LA OVEJA NEGRA
Creo que formo parte de esa generación que vivió los inicios de ese macro concurso en el que se ha convertido Eurovisión donde lo importante era participar. Ese espíritu musical que sobrepasaba la pequeña pantalla para dejarnos el mayor espectáculo de la canción donde poco a poco se deslizaba ese espíritu patrio que tanta desazón provoca siempre. Tanto es así que con toda sinceridad hace mucho tiempo que dejó de ser una preferencia en mis anhelos con la televisión y se perdió en el inframundo de los recuerdos musicales. Sin embargo, debo reconocer que llevo varios años sorprendida con ese movimiento que ha resurgido entre generaciones actuales convirtiendo el movimiento eurofan en algo admirable por su devoción a la participación musical y su integración en un colosal espectáculo que, por supuesto, mueve ese vil metal que siempre arraiga en las estructuras mediáticas. Cada año la celebración de este evento, cuyo origen se encuentra en esos años de la guerra fría para promover los valores que solo la música podía enmendar, ha pasado a ser el mejor descifrador de las enemistades y alianzas entre países participantes. Y sigue siendo un experimento tecnológico donde abanderar las opciones audiovisuales para encumbrar la exhibición visual que, a veces, sobrepasa los elementos musicales. Hay que reconocer que a pesar del esfuerzo de esa nueva generación de adictos eurovisivos, seguidores incombustibles de cada una de las canciones seleccionadas en cada edición, con sus apuestas entusiastas por los diversos representantes y su aval apátrida a sus favoritos, no han conseguido desfallecer a los polarizadores de turno que ensucian cada año la diversidad y la tendencia de parte. Admitamos que un espectáculo que va más allá del originario espectro europeo ha conllevado asumir las vivencias geopolíticas de estos tiempos demasiado apurados con la libertad, la paz y la democracia. Y el sentimiento nacional como entidad ha pasado a ser un acicate para ciertos países que reportan con sutileza los demonios de sus acciones. Desgraciadamente ese espíritu pacífico de la música tampoco nos sirve para airear fronteras y conflictos y menos, tapar la crueldad de unos tiempos donde la muerte convertida en ceremonia desafectada nos deja en una caja de resonancia demasiado hueca. O tal vez sea como decía el pianista y compositor Leonard Bernstein, “la música puede dar nombre a lo innombrable y comunicar lo desconocido”.
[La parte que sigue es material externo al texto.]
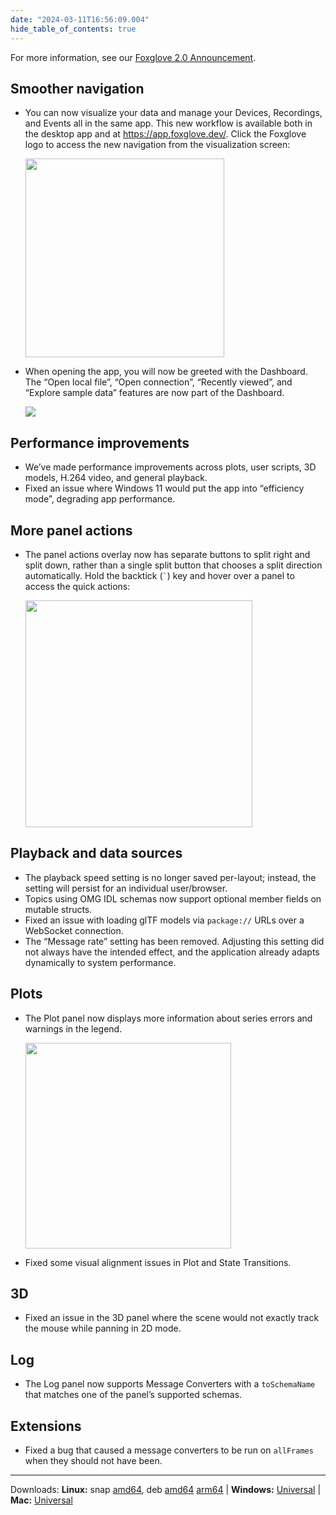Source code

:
 ```yaml
---
date: "2024-03-11T16:56:09.004"
hide_table_of_contents: true
---
```


For more information, see our [Foxglove 2.0 Announcement](https://foxglove.dev/blog/foxglove-2-0-unifying-robotics-observability).

## Smoother navigation

- You can now visualize your data and manage your Devices, Recordings, and Events all in the same app. This new workflow is available both in the desktop app and at https://app.foxglove.dev/. Click the Foxglove logo to access the new navigation from the visualization screen:

   <img width="318" src="https://github.com/foxglove/docs/assets/14237/eecad51d-c70d-4b22-a597-c5545e865f50">

- When opening the app, you will now be greeted with the Dashboard. The “Open local file”, “Open connection”, “Recently viewed”, and “Explore sample data” features are now part of the Dashboard.

  ![](https://github.com/foxglove/docs/assets/14237/53d88ebd-80bc-4657-97e9-ee004ddd5613)

## Performance improvements

- We’ve made performance improvements across plots, user scripts, 3D models, H.264 video, and general playback.
- Fixed an issue where Windows 11 would put the app into “efficiency mode”, degrading app performance.

## More panel actions

- The panel actions overlay now has separate buttons to split right and split down, rather than a single split button that chooses a split direction automatically. Hold the backtick (`` ` ``) key and hover over a panel to access the quick actions:

   <img width="363" src="https://github.com/foxglove/docs/assets/14237/2bb38932-7978-443b-8cef-6d557edbfa27">

## Playback and data sources

- The playback speed setting is no longer saved per-layout; instead, the setting will persist for an individual user/browser.
- Topics using OMG IDL schemas now support optional member fields on mutable structs.
- Fixed an issue with loading glTF models via `package://` URLs over a WebSocket connection.
- The “Message rate” setting has been removed. Adjusting this setting did not always have the intended effect, and the application already adapts dynamically to system performance.

## Plots

- The Plot panel now displays more information about series errors and warnings in the legend.

   <img width="329" src="https://github.com/foxglove/docs/assets/14237/2fa24fcd-494f-48d2-8f37-f25de4792fcc">

- Fixed some visual alignment issues in Plot and State Transitions.

## 3D

- Fixed an issue in the 3D panel where the scene would not exactly track the mouse while panning in 2D mode.

## Log

- The Log panel now supports Message Converters with a `toSchemaName` that matches one of the panel’s supported schemas.

## Extensions

- Fixed a bug that caused a message converters to be run on `allFrames` when they should not have been.

---

Downloads: **Linux:** snap [amd64](https://get.foxglove.dev/desktop/v2.0.0/foxglove-studio-2.0.0-linux-amd64.snap), deb [amd64](https://get.foxglove.dev/desktop/v2.0.0/foxglove-studio-2.0.0-linux-amd64.deb) [arm64](https://get.foxglove.dev/desktop/v2.0.0/foxglove-studio-2.0.0-linux-arm64.deb) | **Windows:** [Universal](https://get.foxglove.dev/desktop/v2.0.0/foxglove-studio-2.0.0-win.exe) | **Mac:** [Universal](https://get.foxglove.dev/desktop/v2.0.0/foxglove-studio-2.0.0-mac-universal.dmg)
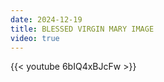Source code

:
 ```yaml
---
date: 2024-12-19
title: BLESSED VIRGIN MARY IMAGE
video: true
---
```



{{< youtube 6bIQ4xBJcFw >}}
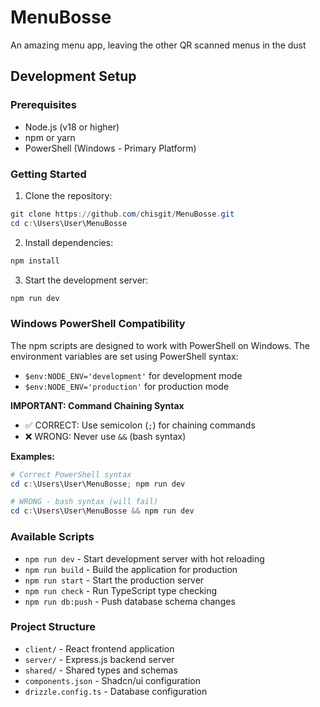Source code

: # MenuBosse
An amazing menu app, leaving the other QR scanned menus in the dust

## Development Setup

### Prerequisites
- Node.js (v18 or higher)
- npm or yarn
- PowerShell (Windows - Primary Platform)

### Getting Started

1. Clone the repository:
```powershell
git clone https://github.com/chisgit/MenuBosse.git
cd c:\Users\User\MenuBosse
```

2. Install dependencies:
```powershell
npm install
```

3. Start the development server:
```powershell
npm run dev
```

### Windows PowerShell Compatibility
The npm scripts are designed to work with PowerShell on Windows. The environment variables are set using PowerShell syntax:
- `$env:NODE_ENV='development'` for development mode
- `$env:NODE_ENV='production'` for production mode

**IMPORTANT: Command Chaining Syntax**
- ✅ CORRECT: Use semicolon (`;`) for chaining commands
- ❌ WRONG: Never use `&&` (bash syntax)

**Examples:**
```powershell
# Correct PowerShell syntax
cd c:\Users\User\MenuBosse; npm run dev

# WRONG - bash syntax (will fail)
cd c:\Users\User\MenuBosse && npm run dev
```

### Available Scripts
- `npm run dev` - Start development server with hot reloading
- `npm run build` - Build the application for production
- `npm run start` - Start the production server
- `npm run check` - Run TypeScript type checking
- `npm run db:push` - Push database schema changes

### Project Structure
- `client/` - React frontend application
- `server/` - Express.js backend server
- `shared/` - Shared types and schemas
- `components.json` - Shadcn/ui configuration
- `drizzle.config.ts` - Database configuration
Mientras tanto, en nuestra querida patria tan dada en los últimos tiempos a asumir posiciones polarizadas por aquello del interés aglutinador de los bandos, llevamos la crispación hasta el insulto más simplón hacia quienes fueron aupados por sus fieles seguidores dando validez a los necesarios parámetros sociales, culturales y musicales. Tal vez lo más importante es que las ovejas negras ya pueden confiar en su mejor suerte a los cuatro vientos y eso, sí que puede dar una oportunidad para confiar en la libertad y el respeto colectivo como la mejor insignia para nuestra convivencia en esta, a veces, desafortunada humanidad.